Momoo and Popoo had 2 children - Daddy and his older sister, Kay (Karolene - yep, that's where they got my middle name). Kay was married to Ray and they had Bill - my only cousin. Bill is 6 years older than me and lives in Oklahoma City in this house his Dad built in 1950.

Daddy always thought that Kay married beneath her. Ray was (literally) a lineman for the county. He was a giant man with a kind heart. Kay wore frosted nail polish and doted on me and my sister. She once gave me a permanent wave without asking my mother. I thought blood would be shed when Mom found out.

Cousin Bill lived with us one summer.

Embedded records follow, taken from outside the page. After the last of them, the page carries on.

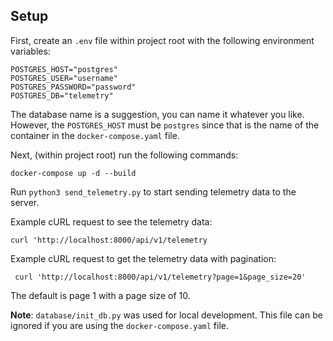 ## Setup

First, create an `.env` file within project root with the following environment variables:

```
POSTGRES_HOST="postgres"
POSTGRES_USER="username"
POSTGRES_PASSWORD="password"
POSTGRES_DB="telemetry"
```
The database name is a suggestion, you can name it whatever you like. However, the `POSTGRES_HOST` must be `postgres` since that is the name of the container in the `docker-compose.yaml` file.

Next, (within project root) run the following commands:

```
docker-compose up -d --build
```

Run `python3 send_telemetry.py` to start sending telemetry data to the server. 

Example cURL request to see the telemetry data:

```
curl 'http://localhost:8000/api/v1/telemetry
```

Example cURL request to get the telemetry data with pagination:

```
 curl 'http://localhost:8000/api/v1/telemetry?page=1&page_size=20'
```

The default is page 1 with a page size of 10.

**Note**: `database/init_db.py` was used for local development. This file can be ignored if you are using the `docker-compose.yaml` file.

Daddy was always trying to make him into something Daddy thought was better. Bill resisted nicely. I was 15 and cousin Bill and I spent the Summer as pals. He trained as a union electrician and has worked commercial jobs in Oklahoma City for years and years and never married. His folks both died years ago. After Daddy died, I am the only one who has ever had contact and that has been very sparse. I'm pretty sure he's not dead.

To be continued

Me n Dr. Lung

I barely had time to log into the clinic's free wifi before the assistant came out to get me. Then it was blood pressure, oxygen and pulse - all in the freakin excellent range. And then there was Dr. Lung. Who was really Dr. Chatty today. He spied my phone case and asked about it - it's a collage of the dolls - and then had a million questions about the doll making. I felt guilty. I kept steering him back to lungs but it wasn't easy.

He asked me a bascillion questions about swimming and breathing and coughing and stuff. He's so patient and kind. He suggests a new inhaler that will replace the two I use now. The new inhaler costs as much as the other two but I only need the one so net net would be half - I hope. There's no way to know for sure until they ring you up at the cash register.

So I suggested we try it for a month. If cool, then I'll get the prescription for a year. The whole thing, including the wait at the pharmacy took less than 30 minutes. Of course, the pharmacy didn't have any on hand. Tomorrow after noon. And there was no mention of a follow up visit. Freedom!!

On the way home I was starving. The clock said 10:15. Why was I so hungry??? I was all the way home before I remembered that I had not reset the car clock cause I was going to adjust in my brain. That's working out well.

So now I've had lunch. No baseball today. Time to make a doll.

Monday afternoon

This turned out to be a lovely and productive afternoon. Two new dolls and a bear finished. Plus, here's a bear from Sunday that I forgot to share.

Tonight I have a new episode of The Good Fight and Madam Secretary. I think I might just watch one and save the other for tomorrow.